Real-time Inferencing Web Service Configuration | DP-100 Exam Question

Question

You have successfully trained your ML model and now it is ready to be deployed as a real-time inferencing web service.

You've just started writing the script which configures the deployment including the model to deploy, the compute environment etc.

Related to this task, which two of the following statements are true?

Answers

Explanations

Click on the arrows to vote for the correct answer

A. B. C. D. E.

Answers: B and D.

Option A is incorrect because the path to the registered model (or models) you want to deploy must be defined in the entry script (in the init() section) rather than in the inference_config.
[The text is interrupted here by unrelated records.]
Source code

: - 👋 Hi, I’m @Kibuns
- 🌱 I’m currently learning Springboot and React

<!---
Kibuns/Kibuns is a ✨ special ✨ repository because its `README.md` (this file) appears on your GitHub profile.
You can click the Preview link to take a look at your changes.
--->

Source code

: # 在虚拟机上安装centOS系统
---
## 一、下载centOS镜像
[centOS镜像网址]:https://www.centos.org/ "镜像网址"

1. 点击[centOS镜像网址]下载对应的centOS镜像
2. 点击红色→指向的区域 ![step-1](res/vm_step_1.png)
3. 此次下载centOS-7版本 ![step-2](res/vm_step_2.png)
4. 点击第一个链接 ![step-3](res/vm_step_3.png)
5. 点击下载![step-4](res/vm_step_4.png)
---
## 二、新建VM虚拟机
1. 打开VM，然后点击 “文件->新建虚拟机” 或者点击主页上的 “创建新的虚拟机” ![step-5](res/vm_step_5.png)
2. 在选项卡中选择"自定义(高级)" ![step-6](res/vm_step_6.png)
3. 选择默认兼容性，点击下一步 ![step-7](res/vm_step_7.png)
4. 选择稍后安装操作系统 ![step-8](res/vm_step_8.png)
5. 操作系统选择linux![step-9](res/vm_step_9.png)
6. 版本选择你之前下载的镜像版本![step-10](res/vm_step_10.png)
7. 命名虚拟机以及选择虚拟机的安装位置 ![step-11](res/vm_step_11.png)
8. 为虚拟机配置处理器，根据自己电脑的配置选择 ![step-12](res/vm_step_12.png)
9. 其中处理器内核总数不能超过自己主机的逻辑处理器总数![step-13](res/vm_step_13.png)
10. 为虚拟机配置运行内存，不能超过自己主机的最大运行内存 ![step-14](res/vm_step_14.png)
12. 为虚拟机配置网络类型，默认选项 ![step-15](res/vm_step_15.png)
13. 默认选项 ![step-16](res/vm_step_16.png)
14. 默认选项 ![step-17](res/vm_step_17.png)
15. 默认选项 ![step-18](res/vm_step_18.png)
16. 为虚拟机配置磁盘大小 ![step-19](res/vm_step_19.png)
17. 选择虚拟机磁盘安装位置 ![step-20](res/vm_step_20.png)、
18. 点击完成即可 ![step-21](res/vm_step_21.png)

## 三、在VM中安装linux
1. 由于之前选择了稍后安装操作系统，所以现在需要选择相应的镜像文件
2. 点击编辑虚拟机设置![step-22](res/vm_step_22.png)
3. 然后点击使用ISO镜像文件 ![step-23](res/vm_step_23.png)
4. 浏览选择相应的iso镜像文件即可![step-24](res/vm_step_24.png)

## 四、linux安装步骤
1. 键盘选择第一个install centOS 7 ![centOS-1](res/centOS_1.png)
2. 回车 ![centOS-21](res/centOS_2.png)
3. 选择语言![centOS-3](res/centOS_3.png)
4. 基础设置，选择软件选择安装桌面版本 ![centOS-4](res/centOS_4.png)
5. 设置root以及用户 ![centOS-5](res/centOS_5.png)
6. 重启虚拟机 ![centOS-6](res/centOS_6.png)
The rest of the statement is true.

Option B is CORRECT because it is the entry script which is used to define the path to the model(s) to be deployed; the inference configuration links the entry script and its runtime configuration together, and the deployment configuration describes all the attributes of the deployment's target compute.

Option C is incorrect because all the compute parameters (including number of cores, size of memory, autoscaling limits etc.) must be set in the deployment_config.

The rest of the statement is true.

Option D is CORRECT because it is actually the inference_config which is used to connect the script to be run with its run environment.

Sample inferencec_config:

<pre class="brush:java;">inference_config = InferenceConfig(runtime= "python",

entry_script=script_file, # entry script.

conda_file=env_file) # reference to environment definition</pre>Option E is incorrect because it is the init() section of the entry script which is used to load a registered model in the initialization phase of the service deployment.

The run() function handles requests while the model is running.

Reference:

When deploying an ML model as a real-time inferencing web service on Azure, there are several configurations that need to be set up. The following statements are provided as options to choose from:

A. You define the path to your registered model in the inference_config; call model to make predictions in the run() section of the entry script; set the compute memory size in deployment_config B. You define the path to your model in the entry script; add reference to your entry script into inference_config; define the size of the compute in deployment_config C. You define the environment and the compute size in the inference_config; define the path to your model in the init() section of the entry script. D. The inference_config links the model script and the run environment together E. It is the run() section of the entry script which loads a registered model from a designated folder.

Out of these statements, A and D are true. Let's discuss them in detail.

A. You define the path to your registered model in the inference_config; call model to make predictions in the run() section of the entry script; set the compute memory size in deployment_config.

This statement is true because:

  • The inference_config file is used to define the environment needed for inferencing. It includes information such as the entry script and the location of the model file. The path to the registered model should be defined in the inference_config file.
  • The run() section of the entry script is where you make predictions using the loaded model. This involves calling the predict method on the loaded model.
  • The deployment_config file is used to define the compute resources needed for deployment. This includes setting the memory size of the compute resources.

B. You define the path to your model in the entry script; add reference to your entry script into inference_config; define the size of the compute in deployment_config.

This statement is not entirely accurate because:

  • While you can define the path to the model in the entry script, it is recommended to define it in the inference_config file to avoid hardcoding the path.
  • The reference to the entry script is added in the deployment_config file, not the inference_config file.
  • The size of the compute is defined in the deployment_config file, which is true.

C. You define the environment and the compute size in the inference_config; define the path to your model in the init() section of the entry script.

This statement is not entirely accurate because:

  • While you can define the environment and compute size in the inference_config file, it is not recommended to define the path to the model in the init() section of the entry script.
  • The recommended location to define the path to the model is in the inference_config file.

D. The inference_config links the model script and the run environment together.

This statement is true because:

  • The inference_config file is used to define the environment needed for inferencing. This includes information such as the entry script and the location of the model file. It links the model script and the run environment together.

E. It is the run() section of the entry script which loads a registered model from a designated folder.

This statement is not entirely accurate because:

  • While the run() section of the entry script is where you make predictions using the loaded model, it is not responsible for loading the model from the designated folder.
  • The loading of the model typically happens in the init() section of the entry script or in a separate script that is called from the entry script.